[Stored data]
---*---

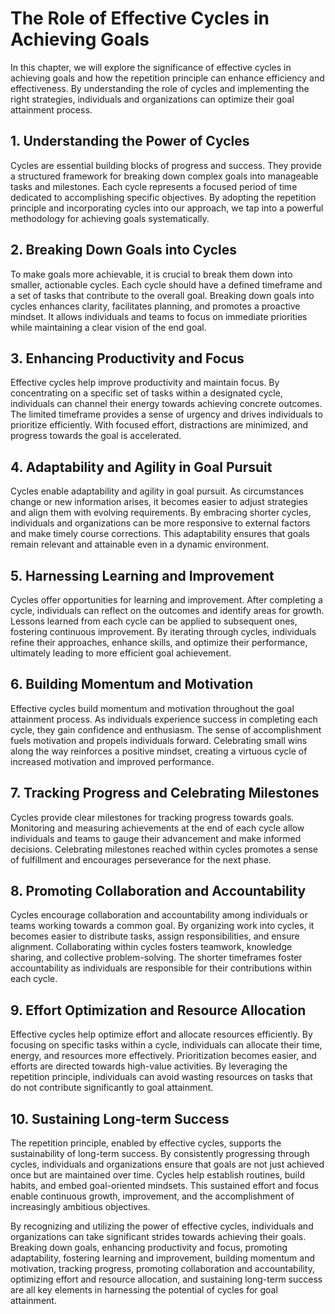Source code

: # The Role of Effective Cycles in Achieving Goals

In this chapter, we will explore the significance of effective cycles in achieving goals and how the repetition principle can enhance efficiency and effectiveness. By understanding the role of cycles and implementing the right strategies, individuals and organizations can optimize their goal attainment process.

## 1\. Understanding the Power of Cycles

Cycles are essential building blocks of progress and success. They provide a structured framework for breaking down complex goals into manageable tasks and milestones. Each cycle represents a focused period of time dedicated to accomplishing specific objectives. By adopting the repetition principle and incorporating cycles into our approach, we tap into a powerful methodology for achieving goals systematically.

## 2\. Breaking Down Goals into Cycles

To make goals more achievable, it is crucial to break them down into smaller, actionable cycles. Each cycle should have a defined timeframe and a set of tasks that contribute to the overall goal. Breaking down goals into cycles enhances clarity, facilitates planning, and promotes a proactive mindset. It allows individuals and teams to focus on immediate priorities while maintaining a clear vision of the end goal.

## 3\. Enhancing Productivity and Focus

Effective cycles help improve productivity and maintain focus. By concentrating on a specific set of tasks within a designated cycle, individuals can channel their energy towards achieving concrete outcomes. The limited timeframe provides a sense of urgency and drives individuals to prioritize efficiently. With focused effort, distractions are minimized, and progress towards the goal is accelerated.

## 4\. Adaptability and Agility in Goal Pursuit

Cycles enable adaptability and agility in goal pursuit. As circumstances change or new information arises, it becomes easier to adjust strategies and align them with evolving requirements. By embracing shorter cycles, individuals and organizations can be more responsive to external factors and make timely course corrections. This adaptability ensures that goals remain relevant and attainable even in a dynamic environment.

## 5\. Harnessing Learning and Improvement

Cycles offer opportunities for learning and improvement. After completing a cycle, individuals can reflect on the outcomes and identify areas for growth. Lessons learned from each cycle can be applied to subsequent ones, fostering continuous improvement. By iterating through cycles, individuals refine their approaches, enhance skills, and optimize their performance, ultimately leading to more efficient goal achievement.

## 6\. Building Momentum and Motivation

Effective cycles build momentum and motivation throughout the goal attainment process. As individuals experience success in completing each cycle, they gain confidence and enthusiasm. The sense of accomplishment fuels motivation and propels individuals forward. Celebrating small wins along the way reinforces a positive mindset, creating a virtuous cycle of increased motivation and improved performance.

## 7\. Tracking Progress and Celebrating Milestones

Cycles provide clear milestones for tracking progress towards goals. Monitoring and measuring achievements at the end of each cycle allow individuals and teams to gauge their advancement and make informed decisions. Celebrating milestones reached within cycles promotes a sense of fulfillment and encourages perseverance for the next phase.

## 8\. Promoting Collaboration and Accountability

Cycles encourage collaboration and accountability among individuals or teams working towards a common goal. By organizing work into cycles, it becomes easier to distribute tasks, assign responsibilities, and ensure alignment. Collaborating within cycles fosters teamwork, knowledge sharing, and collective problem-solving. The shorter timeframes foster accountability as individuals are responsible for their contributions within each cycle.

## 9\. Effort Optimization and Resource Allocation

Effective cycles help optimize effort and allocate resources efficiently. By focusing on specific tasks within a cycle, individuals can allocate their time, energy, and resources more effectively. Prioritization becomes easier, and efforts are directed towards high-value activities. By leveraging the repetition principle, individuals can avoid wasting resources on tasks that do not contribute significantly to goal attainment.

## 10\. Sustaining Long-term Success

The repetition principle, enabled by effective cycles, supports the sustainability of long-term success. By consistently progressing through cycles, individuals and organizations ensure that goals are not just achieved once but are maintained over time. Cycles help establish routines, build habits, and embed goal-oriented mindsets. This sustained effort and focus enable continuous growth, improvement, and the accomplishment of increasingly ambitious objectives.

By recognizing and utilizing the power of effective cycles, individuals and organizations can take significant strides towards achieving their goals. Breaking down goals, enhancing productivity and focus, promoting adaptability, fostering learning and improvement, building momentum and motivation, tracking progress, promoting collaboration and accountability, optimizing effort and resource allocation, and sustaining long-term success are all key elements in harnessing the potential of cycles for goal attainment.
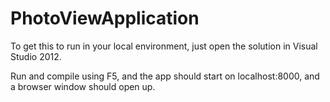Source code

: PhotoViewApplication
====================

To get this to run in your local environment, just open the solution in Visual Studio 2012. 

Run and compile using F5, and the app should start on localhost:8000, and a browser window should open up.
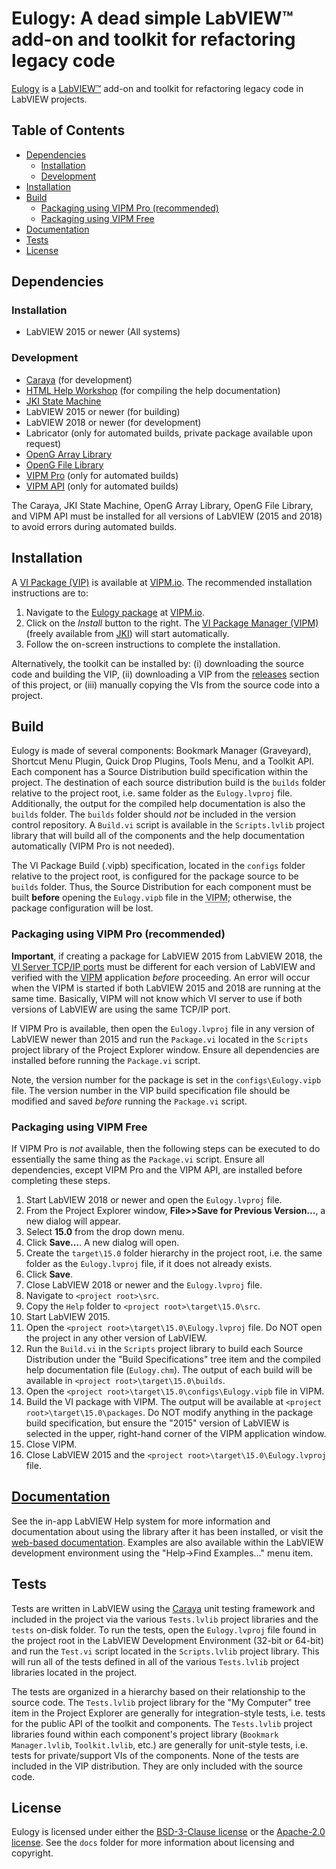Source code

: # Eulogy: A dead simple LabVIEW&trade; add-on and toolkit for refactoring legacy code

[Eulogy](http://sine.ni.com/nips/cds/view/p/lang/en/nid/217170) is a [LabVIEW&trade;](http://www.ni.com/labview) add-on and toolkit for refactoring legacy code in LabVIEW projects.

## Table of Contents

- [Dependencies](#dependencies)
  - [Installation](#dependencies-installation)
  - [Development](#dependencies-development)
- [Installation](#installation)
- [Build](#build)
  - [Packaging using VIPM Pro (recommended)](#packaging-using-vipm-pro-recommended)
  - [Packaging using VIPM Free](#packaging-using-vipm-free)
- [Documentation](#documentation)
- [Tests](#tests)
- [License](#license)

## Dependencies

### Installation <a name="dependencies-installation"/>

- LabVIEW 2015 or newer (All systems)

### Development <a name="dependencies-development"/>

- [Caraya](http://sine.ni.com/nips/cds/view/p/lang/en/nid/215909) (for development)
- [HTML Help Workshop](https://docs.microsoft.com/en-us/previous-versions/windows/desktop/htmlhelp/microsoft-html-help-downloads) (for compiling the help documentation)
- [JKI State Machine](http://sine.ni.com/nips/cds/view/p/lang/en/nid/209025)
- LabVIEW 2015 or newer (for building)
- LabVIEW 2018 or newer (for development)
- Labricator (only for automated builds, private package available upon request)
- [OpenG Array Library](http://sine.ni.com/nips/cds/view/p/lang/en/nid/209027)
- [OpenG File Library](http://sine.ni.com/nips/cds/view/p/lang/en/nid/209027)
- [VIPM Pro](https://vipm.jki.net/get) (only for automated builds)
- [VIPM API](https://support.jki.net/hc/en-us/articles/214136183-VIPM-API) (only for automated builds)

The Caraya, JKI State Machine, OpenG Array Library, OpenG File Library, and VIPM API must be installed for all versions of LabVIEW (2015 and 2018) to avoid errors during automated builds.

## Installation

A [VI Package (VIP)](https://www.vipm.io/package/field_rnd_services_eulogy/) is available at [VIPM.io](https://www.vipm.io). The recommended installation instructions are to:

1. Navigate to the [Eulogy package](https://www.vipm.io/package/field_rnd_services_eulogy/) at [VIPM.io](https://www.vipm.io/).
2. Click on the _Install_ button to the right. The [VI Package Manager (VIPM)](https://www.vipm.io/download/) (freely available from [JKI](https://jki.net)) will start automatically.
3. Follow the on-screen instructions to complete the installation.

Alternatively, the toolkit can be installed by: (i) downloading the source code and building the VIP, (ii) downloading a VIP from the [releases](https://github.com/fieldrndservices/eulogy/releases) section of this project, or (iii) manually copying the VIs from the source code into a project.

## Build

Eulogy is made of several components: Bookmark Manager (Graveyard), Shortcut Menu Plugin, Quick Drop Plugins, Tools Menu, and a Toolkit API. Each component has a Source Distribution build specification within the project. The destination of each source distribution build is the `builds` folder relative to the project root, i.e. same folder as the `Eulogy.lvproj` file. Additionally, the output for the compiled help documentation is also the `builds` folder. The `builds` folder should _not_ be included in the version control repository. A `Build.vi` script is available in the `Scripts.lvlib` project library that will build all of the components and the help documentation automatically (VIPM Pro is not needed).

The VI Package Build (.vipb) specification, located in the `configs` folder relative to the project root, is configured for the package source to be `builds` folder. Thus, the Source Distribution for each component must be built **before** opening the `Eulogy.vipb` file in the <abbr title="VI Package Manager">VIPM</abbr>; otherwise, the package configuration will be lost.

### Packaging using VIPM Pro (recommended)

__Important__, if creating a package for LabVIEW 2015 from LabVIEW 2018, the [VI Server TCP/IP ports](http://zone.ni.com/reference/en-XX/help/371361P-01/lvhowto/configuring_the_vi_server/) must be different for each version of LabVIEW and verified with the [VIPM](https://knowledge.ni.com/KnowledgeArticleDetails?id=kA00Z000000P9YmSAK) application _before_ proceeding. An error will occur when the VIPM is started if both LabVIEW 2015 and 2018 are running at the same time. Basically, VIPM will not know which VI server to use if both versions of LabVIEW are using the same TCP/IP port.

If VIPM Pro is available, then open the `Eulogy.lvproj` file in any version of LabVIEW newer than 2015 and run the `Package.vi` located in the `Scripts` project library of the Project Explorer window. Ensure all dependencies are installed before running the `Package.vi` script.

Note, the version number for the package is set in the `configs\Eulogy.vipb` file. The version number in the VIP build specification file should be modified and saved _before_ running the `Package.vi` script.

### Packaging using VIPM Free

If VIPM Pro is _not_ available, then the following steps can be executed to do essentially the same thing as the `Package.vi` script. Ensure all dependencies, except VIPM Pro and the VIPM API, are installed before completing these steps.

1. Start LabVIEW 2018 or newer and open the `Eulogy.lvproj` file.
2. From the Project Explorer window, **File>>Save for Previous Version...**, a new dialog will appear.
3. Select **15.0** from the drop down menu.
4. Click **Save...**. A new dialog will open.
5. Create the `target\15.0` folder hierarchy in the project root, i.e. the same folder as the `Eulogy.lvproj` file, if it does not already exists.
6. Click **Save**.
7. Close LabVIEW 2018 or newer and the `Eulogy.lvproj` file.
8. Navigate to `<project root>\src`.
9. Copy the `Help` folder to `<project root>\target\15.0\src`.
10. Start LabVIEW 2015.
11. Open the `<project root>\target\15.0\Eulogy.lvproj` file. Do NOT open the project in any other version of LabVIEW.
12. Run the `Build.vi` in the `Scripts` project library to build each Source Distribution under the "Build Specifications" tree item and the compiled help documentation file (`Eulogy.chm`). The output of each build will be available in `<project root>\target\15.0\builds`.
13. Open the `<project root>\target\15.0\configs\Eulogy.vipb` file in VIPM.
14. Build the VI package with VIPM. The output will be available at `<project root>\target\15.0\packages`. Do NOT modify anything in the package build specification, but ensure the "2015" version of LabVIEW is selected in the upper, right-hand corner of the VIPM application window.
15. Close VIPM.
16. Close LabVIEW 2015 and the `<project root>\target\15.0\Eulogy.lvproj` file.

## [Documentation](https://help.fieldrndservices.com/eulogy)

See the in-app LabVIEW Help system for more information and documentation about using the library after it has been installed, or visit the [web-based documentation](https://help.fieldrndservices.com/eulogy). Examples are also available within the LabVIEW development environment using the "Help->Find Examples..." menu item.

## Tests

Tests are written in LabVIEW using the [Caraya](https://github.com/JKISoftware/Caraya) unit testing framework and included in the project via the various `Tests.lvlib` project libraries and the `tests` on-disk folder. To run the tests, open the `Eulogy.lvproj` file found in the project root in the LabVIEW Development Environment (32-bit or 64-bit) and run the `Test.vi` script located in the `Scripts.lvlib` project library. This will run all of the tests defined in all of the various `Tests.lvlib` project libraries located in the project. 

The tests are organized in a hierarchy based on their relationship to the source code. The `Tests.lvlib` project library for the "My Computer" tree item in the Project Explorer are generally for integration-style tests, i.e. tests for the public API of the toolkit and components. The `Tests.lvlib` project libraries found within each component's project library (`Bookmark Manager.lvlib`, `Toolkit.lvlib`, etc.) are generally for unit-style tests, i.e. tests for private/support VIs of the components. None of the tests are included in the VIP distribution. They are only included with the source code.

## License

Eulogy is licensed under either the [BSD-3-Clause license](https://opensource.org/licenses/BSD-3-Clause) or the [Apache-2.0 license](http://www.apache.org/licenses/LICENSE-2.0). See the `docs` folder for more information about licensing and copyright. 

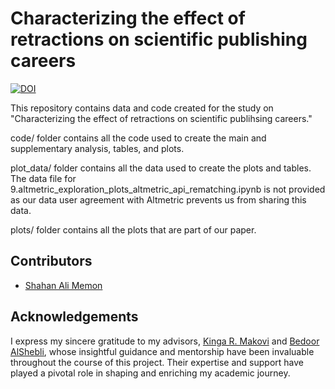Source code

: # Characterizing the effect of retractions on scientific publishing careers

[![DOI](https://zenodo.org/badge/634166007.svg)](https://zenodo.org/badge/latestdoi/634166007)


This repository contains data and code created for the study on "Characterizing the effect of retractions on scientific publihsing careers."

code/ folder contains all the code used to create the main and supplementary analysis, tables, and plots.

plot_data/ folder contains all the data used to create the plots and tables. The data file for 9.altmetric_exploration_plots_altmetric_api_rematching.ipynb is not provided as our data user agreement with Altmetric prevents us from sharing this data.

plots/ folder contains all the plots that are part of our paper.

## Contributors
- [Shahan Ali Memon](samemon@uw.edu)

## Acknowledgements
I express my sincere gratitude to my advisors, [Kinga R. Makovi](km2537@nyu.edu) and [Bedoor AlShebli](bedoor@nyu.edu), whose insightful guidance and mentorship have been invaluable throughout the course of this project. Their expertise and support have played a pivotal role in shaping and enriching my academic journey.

---*---

Can you repeat, word for word, every line above from the one containing "12. Run the" down to the one containing "Tests are written", including both?

12. Run the `Build.vi` in the `Scripts` project library to build each Source Distribution under the "Build Specifications" tree item and the compiled help documentation file (`Eulogy.chm`). The output of each build will be available in `<project root>\target\15.0\builds`.
13. Open the `<project root>\target\15.0\configs\Eulogy.vipb` file in VIPM.
14. Build the VI package with VIPM. The output will be available at `<project root>\target\15.0\packages`. Do NOT modify anything in the package build specification, but ensure the "2015" version of LabVIEW is selected in the upper, right-hand corner of the VIPM application window.
15. Close VIPM.
16. Close LabVIEW 2015 and the `<project root>\target\15.0\Eulogy.lvproj` file.

## [Documentation](https://help.fieldrndservices.com/eulogy)

See the in-app LabVIEW Help system for more information and documentation about using the library after it has been installed, or visit the [web-based documentation](https://help.fieldrndservices.com/eulogy). Examples are also available within the LabVIEW development environment using the "Help->Find Examples..." menu item.

## Tests

Tests are written in LabVIEW using the [Caraya](https://github.com/JKISoftware/Caraya) unit testing framework and included in the project via the various `Tests.lvlib` project libraries and the `tests` on-disk folder. To run the tests, open the `Eulogy.lvproj` file found in the project root in the LabVIEW Development Environment (32-bit or 64-bit) and run the `Test.vi` script located in the `Scripts.lvlib` project library. This will run all of the tests defined in all of the various `Tests.lvlib` project libraries located in the project. 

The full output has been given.